## Directions for this task
The pictures are to be left out when the listing below is reproduced word for word.
========
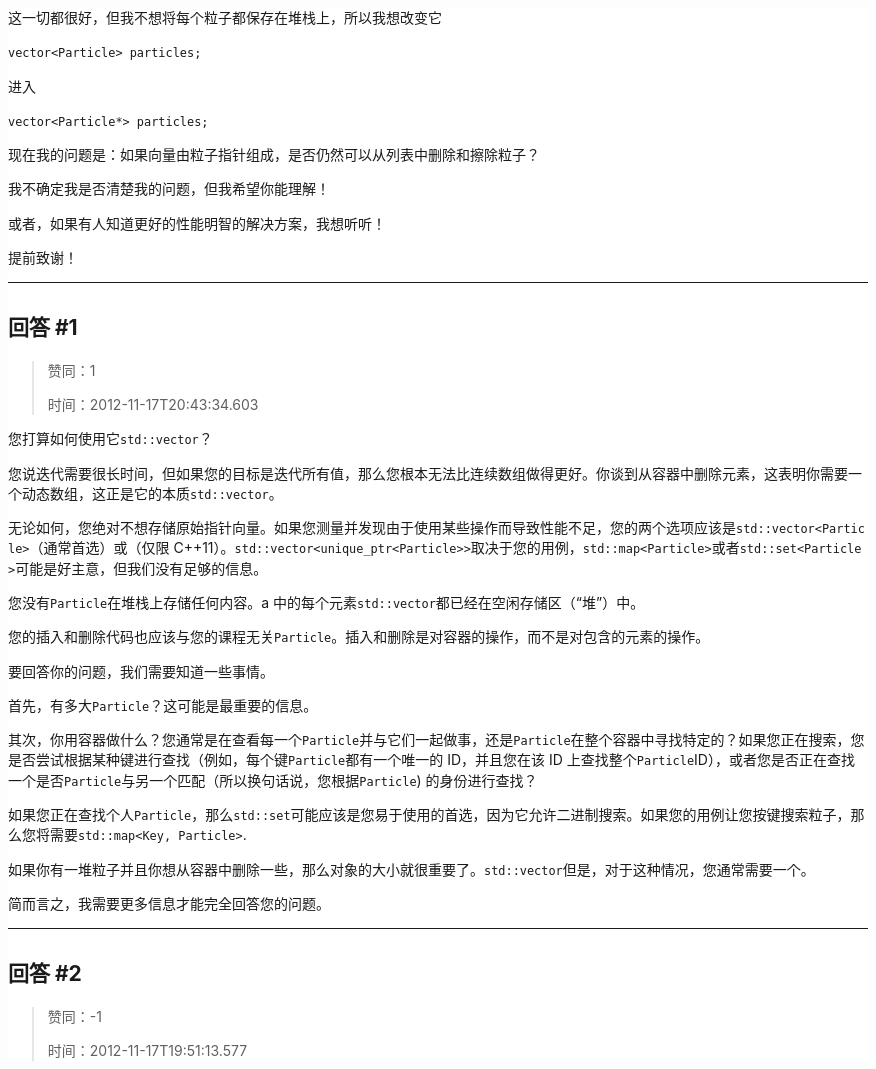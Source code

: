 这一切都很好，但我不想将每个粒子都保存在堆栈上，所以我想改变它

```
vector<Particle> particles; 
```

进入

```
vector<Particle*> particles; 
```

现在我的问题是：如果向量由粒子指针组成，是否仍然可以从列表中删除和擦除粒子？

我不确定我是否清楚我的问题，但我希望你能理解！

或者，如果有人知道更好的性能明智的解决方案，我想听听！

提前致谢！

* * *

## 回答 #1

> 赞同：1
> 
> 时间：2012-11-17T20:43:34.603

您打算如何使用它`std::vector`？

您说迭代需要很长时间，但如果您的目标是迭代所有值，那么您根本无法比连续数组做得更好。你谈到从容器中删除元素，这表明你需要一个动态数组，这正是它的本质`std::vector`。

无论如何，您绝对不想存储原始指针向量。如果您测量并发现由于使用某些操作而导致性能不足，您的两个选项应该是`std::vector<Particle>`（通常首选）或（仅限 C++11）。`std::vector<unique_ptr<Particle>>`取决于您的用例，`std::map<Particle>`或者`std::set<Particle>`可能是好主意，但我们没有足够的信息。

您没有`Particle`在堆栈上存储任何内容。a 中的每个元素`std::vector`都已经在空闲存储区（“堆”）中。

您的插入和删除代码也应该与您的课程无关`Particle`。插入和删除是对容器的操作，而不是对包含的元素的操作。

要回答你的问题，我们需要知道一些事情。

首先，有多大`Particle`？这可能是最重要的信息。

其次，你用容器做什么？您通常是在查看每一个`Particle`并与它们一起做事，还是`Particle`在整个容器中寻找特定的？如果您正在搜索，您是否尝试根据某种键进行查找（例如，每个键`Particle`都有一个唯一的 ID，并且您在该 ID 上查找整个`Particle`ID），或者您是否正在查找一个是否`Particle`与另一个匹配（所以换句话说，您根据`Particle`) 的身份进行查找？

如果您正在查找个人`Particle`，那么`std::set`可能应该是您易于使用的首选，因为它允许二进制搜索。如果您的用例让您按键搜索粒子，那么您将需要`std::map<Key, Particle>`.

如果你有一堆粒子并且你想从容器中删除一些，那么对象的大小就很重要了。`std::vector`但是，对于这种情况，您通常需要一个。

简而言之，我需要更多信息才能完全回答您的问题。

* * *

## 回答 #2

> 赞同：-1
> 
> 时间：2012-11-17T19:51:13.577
========
## Answer space
Source code

: 这一切都很好，但我不想将每个粒子都保存在堆栈上，所以我想改变它

```
vector<Particle> particles; 
```

进入

```
vector<Particle*> particles; 
```

现在我的问题是：如果向量由粒子指针组成，是否仍然可以从列表中删除和擦除粒子？

我不确定我是否清楚我的问题，但我希望你能理解！

或者，如果有人知道更好的性能明智的解决方案，我想听听！

提前致谢！

* * *

## 回答 #1

> 赞同：1
> 
> 时间：2012-11-17T20:43:34.603

您打算如何使用它`std::vector`？

您说迭代需要很长时间，但如果您的目标是迭代所有值，那么您根本无法比连续数组做得更好。你谈到从容器中删除元素，这表明你需要一个动态数组，这正是它的本质`std::vector`。

无论如何，您绝对不想存储原始指针向量。如果您测量并发现由于使用某些操作而导致性能不足，您的两个选项应该是`std::vector<Particle>`（通常首选）或（仅限 C++11）。`std::vector<unique_ptr<Particle>>`取决于您的用例，`std::map<Particle>`或者`std::set<Particle>`可能是好主意，但我们没有足够的信息。

您没有`Particle`在堆栈上存储任何内容。a 中的每个元素`std::vector`都已经在空闲存储区（“堆”）中。

您的插入和删除代码也应该与您的课程无关`Particle`。插入和删除是对容器的操作，而不是对包含的元素的操作。

要回答你的问题，我们需要知道一些事情。

首先，有多大`Particle`？这可能是最重要的信息。

其次，你用容器做什么？您通常是在查看每一个`Particle`并与它们一起做事，还是`Particle`在整个容器中寻找特定的？如果您正在搜索，您是否尝试根据某种键进行查找（例如，每个键`Particle`都有一个唯一的 ID，并且您在该 ID 上查找整个`Particle`ID），或者您是否正在查找一个是否`Particle`与另一个匹配（所以换句话说，您根据`Particle`) 的身份进行查找？

如果您正在查找个人`Particle`，那么`std::set`可能应该是您易于使用的首选，因为它允许二进制搜索。如果您的用例让您按键搜索粒子，那么您将需要`std::map<Key, Particle>`.

如果你有一堆粒子并且你想从容器中删除一些，那么对象的大小就很重要了。`std::vector`但是，对于这种情况，您通常需要一个。

简而言之，我需要更多信息才能完全回答您的问题。

* * *

## 回答 #2

> 赞同：-1
> 
> 时间：2012-11-17T19:51:13.577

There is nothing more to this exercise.